Written by on July 3, 2020

 

A nearly equal number of countries received upgrades and downgrades regarding their efforts against human trafficking in the last year, the U.S. State Department said in its annual Trafficking in Persons Report.

The State Department’s report, which was released June 25, graded 22 governments higher than the previous year but demoted 23 in its tier system of categorizing how 188 countries performed in preventing trafficking, protecting victims and prosecuting traffickers. An estimated 25 million adults and children are victims of sex trafficking or forced labor, according to the State Department.

The 20th annual Trafficking in Persons (TIP) Report “helps us to see just how much work there is yet to do in helping vulnerable people escape the trap of these predators and predatory networks,” Russell Moore, president of the Southern Baptist Ethics & Religious Liberty Commission (ERLC), said in written remarks. “That 25 million people are enslaved around the world is an indictment of our age. That many ignore this reality is an even further indictment. God created human beings in His image and never gave human beings dominion or ownership over other image bearers.

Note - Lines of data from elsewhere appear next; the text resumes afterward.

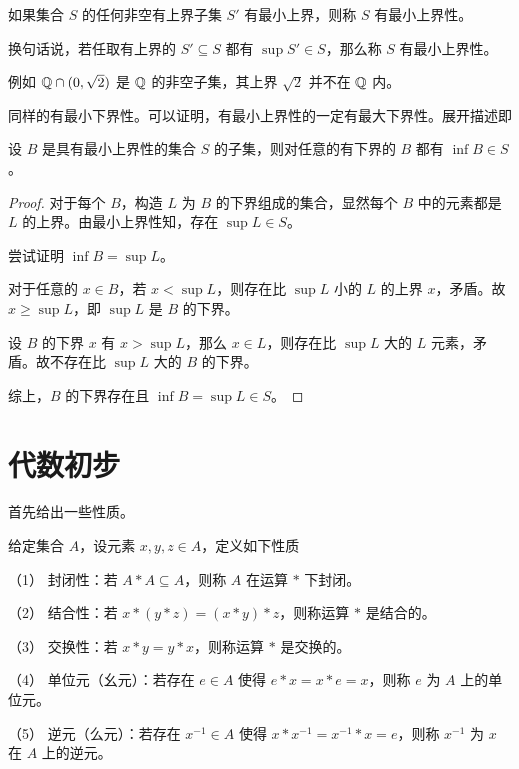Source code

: \begin{definition}[最小上界性]
	如果集合 $S$ 的任何非空有上界子集 $S'$ 有最小上界，则称 $S$ 有最小上界性。

	换句话说，若任取有上界的 $S' \subseteq S$ 都有 $\sup S' \in S$，那么称 $S$ 有最小上界性。
\end{definition}



例如 $\mathbb{Q} \cap (0,\sqrt2)$ 是 $\mathbb{Q}$ 的非空子集，其上界 $\sqrt2$ 并不在 $\mathbb{Q}$ 内。

同样的有最小下界性。可以证明，有最小上界性的一定有最大下界性。展开描述即

\begin{theorem}
	设 $B$ 是具有最小上界性的集合 $S$ 的子集，则对任意的有下界的 $B$ 都有 $\inf B \in S$。
\end{theorem}

\begin{proof}
	对于每个 $B$，构造 $L$ 为 $B$ 的下界组成的集合，显然每个 $B$ 中的元素都是 $L$ 的上界。由最小上界性知，存在 $\sup L \in S$。

	尝试证明 $\inf B=\sup L$。

	对于任意的 $x\in B$，若 $x<\sup L$，则存在比 $\sup L$ 小的 $L$ 的上界 $x$，矛盾。故 $x \geqslant \sup L$，即 $\sup L$ 是 $B$ 的下界。

	设 $B$ 的下界 $x$ 有 $x>\sup L$，那么 $x\in L$，则存在比 $\sup L$ 大的 $L$ 元素，矛盾。故不存在比 $\sup L$ 大的 $B$ 的下界。

	综上，$B$ 的下界存在且 $\inf B=\sup L \in S$。
\end{proof}

\section{代数初步}

首先给出一些性质。

\begin{definition}
	给定集合 $A$，设元素 $x, y, z \in A$，定义如下性质

	（1） 封闭性：若 $A \ast A \subseteq A$，则称 $A$ 在运算 $\ast$ 下封闭。

	（2） 结合性：若 $x \ast (y \ast z) = (x \ast y) \ast z$，则称运算 $\ast$ 是结合的。

	（3） 交换性：若 $x \ast y = y \ast x$，则称运算 $\ast$ 是交换的。

	（4） 单位元（幺元）：若存在 $e \in A$ 使得 $e \ast x = x \ast e = x$，则称 $e$ 为 $A$ 上的单位元。

	（5） 逆元（么元）：若存在 $x^{-1} \in A$ 使得 $x \ast x^{-1} = x^{-1} \ast x = e$，则称 $x^{-1}$ 为 $x$ 在 $A$ 上的逆元。
\end{definition}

“The Scriptures tell us that those who traffic in human beings are in rebellion against God’s justice (1 Timothy 1:10).”

In introducing the report, Secretary of State Michael Pompeo said, “[D]esecration of the inherent value and immeasurable worth of human beings, each of us created in the image of God, makes human trafficking a truly wicked act.”

The United States joined 33 other countries in Tier 1, a category reserved for governments that fully comply with the minimum standards to eliminate trafficking.

Meanwhile, China and Russia were among 19 countries in Tier 3, which is for governments that “do not fully meet” minimum standards and “are not making significant efforts to do so,” according to the report. Under federal law, President Trump will have 90 days to determine whether to eliminate non-humanitarian, non-trade-related foreign aid to governments in Tier 3.

Among the country upgrades and downgrades, Namibia and Singapore moved up one level to Tier 1, while Japan fell from Tier 1 to Tier 2. Afghanistan, Algeria, Lesotho and Nicaragua fell from the Tier 2 Watch List to Tier 3. Bhutan, the Democratic Republic of the Congo, Equatorial Guinea, The Gambia, Mauritania and Saudi Arabia moved from Tier 3 to the Tier 2 Watch List.

Tier 2 is for countries that do not fully satisfy minimum requirements but “are making significant efforts,” while the separate Tier 2 Watch List is reserved for countries that do not comply with minimum standards and are experiencing increased numbers of victims and failing to demonstrate efforts to combat trafficking.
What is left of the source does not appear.